Similarly, omission of these two data points did not change the finding that 7 of 20 chronically infected patients but none of the recovered patients tested positive with multiple tetramers (p = 0.02). Complete omission of patients Chr-14 and Chr-16, who tested positive for three and four tetramers, respectively, resulted in 5 of 18 chronically infected as compared with none of the recovered patients testing positive with multiple tetramers (p = 0.049).

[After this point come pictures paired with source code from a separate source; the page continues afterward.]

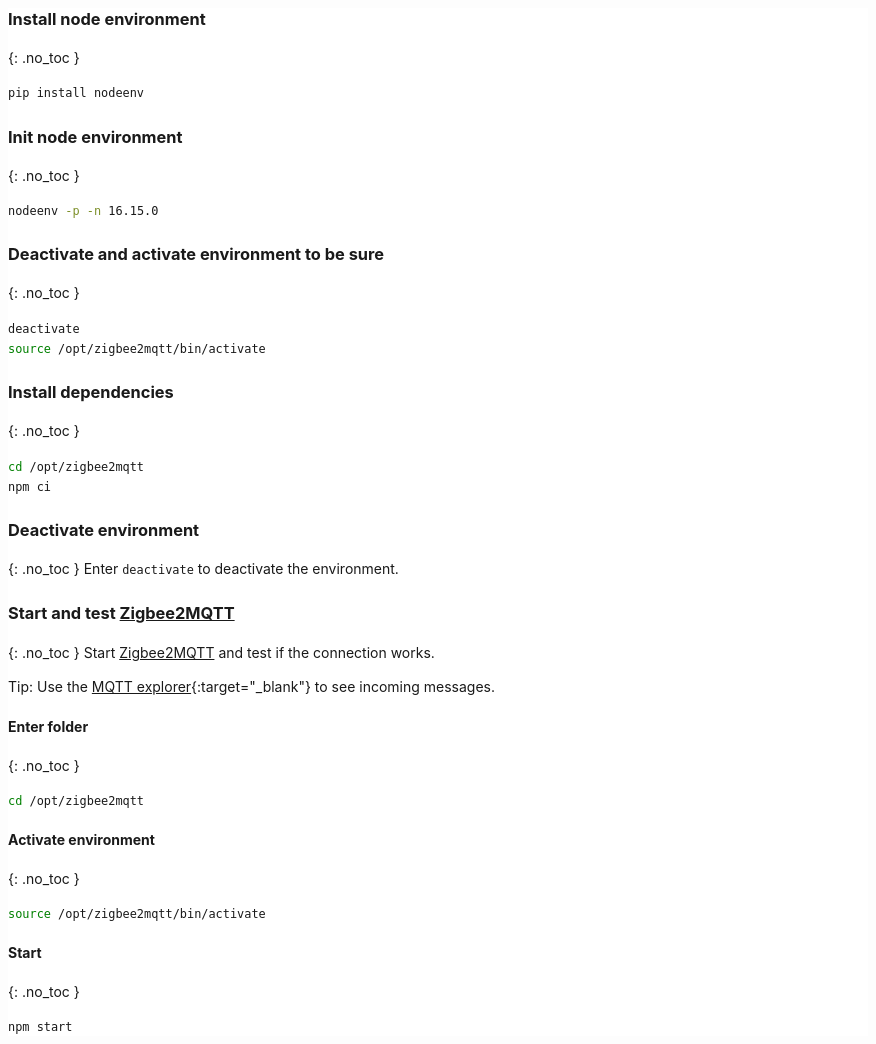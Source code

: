 ### Install node environment
{: .no_toc }
```bash
pip install nodeenv
```

### Init node environment
{: .no_toc }
```bash
nodeenv -p -n 16.15.0
```

### Deactivate and activate environment to be sure
{: .no_toc }
```bash
deactivate
source /opt/zigbee2mqtt/bin/activate
```

### Install dependencies
{: .no_toc }
```bash
cd /opt/zigbee2mqtt
npm ci
```

### Deactivate environment
{: .no_toc }
Enter `deactivate` to deactivate the environment.

### Start and test [Zigbee2MQTT](/pages/knowledge/zigbee/zigbee2mqtt)
{: .no_toc }
Start [Zigbee2MQTT](/pages/knowledge/zigbee/zigbee2mqtt) and test if the connection works.

Tip: Use the [MQTT explorer](https://mqtt-explorer.com){:target="_blank"} to see incoming messages.

#### Enter folder
{: .no_toc }
```bash
cd /opt/zigbee2mqtt
```

#### Activate environment
{: .no_toc }
```bash
source /opt/zigbee2mqtt/bin/activate
```

#### Start
{: .no_toc }
```bash
npm start
```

Effector functions of tetramer+ cells
Proliferation. To investigate the proliferative
capacity of HCV-specific CD8+ T cells at the
single-cell level, we stained PBMCs with the fluorescent dye CFSE
(22) and determined the CFSE content of
tetramer+ cells after 7 days of in vitro
stimulation with HCV epitope peptides. For patients Chr-16, Chr-17, and
Chr-19, the intensity of the CFSE signal remained high after 7 days of
in vitro stimulation, as shown by the tetramer+
cells in the upper right quadrants of the dot plots (Fig. 2
A), indicating that the cells
were viable but failed to expand. Similarly, approximately two-thirds
of the HCVNS3-1073-specific,
tetramer+ cells of patient Chr-14 retained their
CFSE signal, indicating that the majority of
tetramer+ cells did not divide (Fig. 2
A).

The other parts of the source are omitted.